Dalam hal ini, pengalaman personal audiens menjadi sangat penting untuk terlibat dalam jalan cerita sebuah film. Terutama cerita-cerita yang berlatar belakang tragedi.

Ini tercermin dari munculnya film-film dari kisah nyata yang mengandung musibah seperti kisah Vina, korban tabrak lari yang difilmkan.

Angga juga menyinggung satu sifat yang cenderung melekat pada masyarakat Indonesia, yaitu gemar membicarakan tragedi orang lain.

“Itu akhirnya menjadi gosip yang dikonsumsi bersama. Akhirnya ketika itu muncul di film itu ada semacam kesenangan,” paparnya.

Pola pembuatan film seperti ini suatu saat akan menemui titik jenuh oleh audiens Indonesia. Namun, sejatinya tidak akan pernah benar-benar hilang dari sinema Indonesia.

Menurut Angga, kini animo masyarakat terhadap sinema sangat berkembang. Animo ini yang sedikit banyak juga menentukan arah pasar pada industri film Indonesia.

Maka dari itu, Angga berharap agar literasi sinema masyarakat Indonesia turut meningkat. Hal ini bertujuan agar sinema Indonesia juga lebih berani menampilkan sesuatu yang berbeda.
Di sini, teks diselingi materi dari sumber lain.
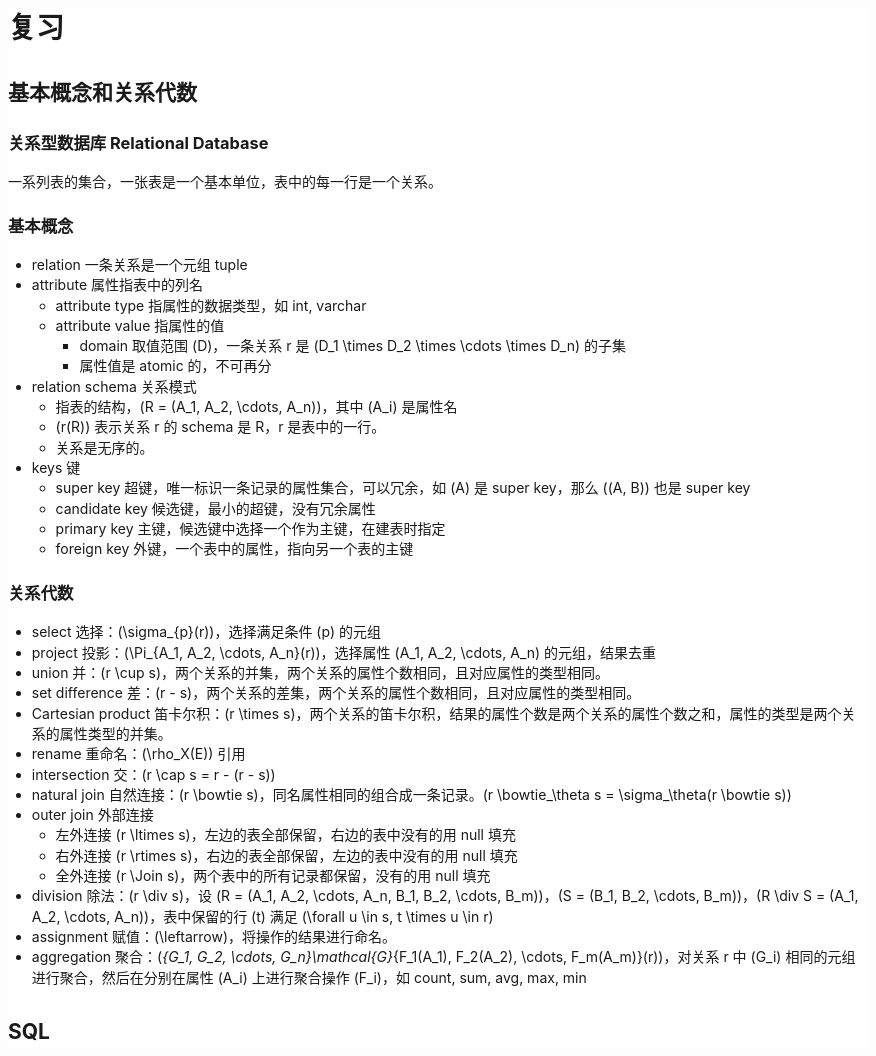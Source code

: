 # 复习

## 基本概念和关系代数

### 关系型数据库 Relational Database

一系列表的集合，一张表是一个基本单位，表中的每一行是一个关系。

### 基本概念

- relation 一条关系是一个元组 tuple
- attribute 属性指表中的列名
    - attribute type 指属性的数据类型，如 int, varchar
    - attribute value 指属性的值
        - domain 取值范围 \(D\)，一条关系 r 是 \(D_1 \times D_2 \times \cdots \times D_n\) 的子集
        - 属性值是 atomic 的，不可再分
- relation schema 关系模式
    - 指表的结构，\(R = (A_1, A_2, \cdots, A_n)\)，其中 \(A_i\) 是属性名
    - \(r(R)\) 表示关系 r 的 schema 是 R，r 是表中的一行。
    - 关系是无序的。
- keys 键
    - super key 超键，唯一标识一条记录的属性集合，可以冗余，如 \(A\) 是 super key，那么 \((A, B)\) 也是 super key
    - candidate key 候选键，最小的超键，没有冗余属性
    - primary key 主键，候选键中选择一个作为主键，在建表时指定
    - foreign key 外键，一个表中的属性，指向另一个表的主键

### 关系代数

- select 选择：\(\sigma_{p}(r)\)，选择满足条件 \(p\) 的元组
- project 投影：\(\Pi_{A_1, A_2, \cdots, A_n}(r)\)，选择属性 \(A_1, A_2, \cdots, A_n\) 的元组，结果去重
- union 并：\(r \cup s\)，两个关系的并集，两个关系的属性个数相同，且对应属性的类型相同。
- set difference 差：\(r - s\)，两个关系的差集，两个关系的属性个数相同，且对应属性的类型相同。
- Cartesian product 笛卡尔积：\(r \times s\)，两个关系的笛卡尔积，结果的属性个数是两个关系的属性个数之和，属性的类型是两个关系的属性类型的并集。
- rename 重命名：\(\rho_X(E)\) 引用
- intersection 交：\(r \cap s = r - (r - s)\)
- natural join 自然连接：\(r \bowtie s\)，同名属性相同的组合成一条记录。\(r \bowtie_\theta s = \sigma_\theta(r \bowtie s)\)
- outer join 外部连接
    - 左外连接 \(r \ltimes s\)，左边的表全部保留，右边的表中没有的用 null 填充
    - 右外连接 \(r \rtimes s\)，右边的表全部保留，左边的表中没有的用 null 填充
    - 全外连接 \(r \Join s\)，两个表中的所有记录都保留，没有的用 null 填充
- division 除法：\(r \div s\)，设 \(R = (A_1, A_2, \cdots, A_n, B_1, B_2, \cdots, B_m)\)，\(S = (B_1, B_2, \cdots, B_m)\)，\(R \div S = (A_1, A_2, \cdots, A_n)\)，表中保留的行 \(t\) 满足 \(\forall u \in s, t \times u \in r\)
- assignment 赋值：\(\leftarrow\)，将操作的结果进行命名。
- aggregation 聚合：\(_{G_1, G_2, \cdots, G_n}\mathcal{G}_{F_1(A_1), F_2(A_2), \cdots, F_m(A_m)}(r)\)，对关系 r 中 \(G_i\) 相同的元组进行聚合，然后在分别在属性 \(A_i\) 上进行聚合操作 \(F_i\)，如 count, sum, avg, max, min

## SQL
“Saya berharap audiens Indonesia menyadari bahwa ada sesuatu yang lebih daripada ini. Nonton horor itu nggak cuma ini tok, nonton film soal cinta nggak cuma ini tok. Sehingga dapat menjadi pendorong film-film berkualitas yang punya sesuatu berbeda itu bisa lebih diterima di masyarakat,” pungkasnya. (*)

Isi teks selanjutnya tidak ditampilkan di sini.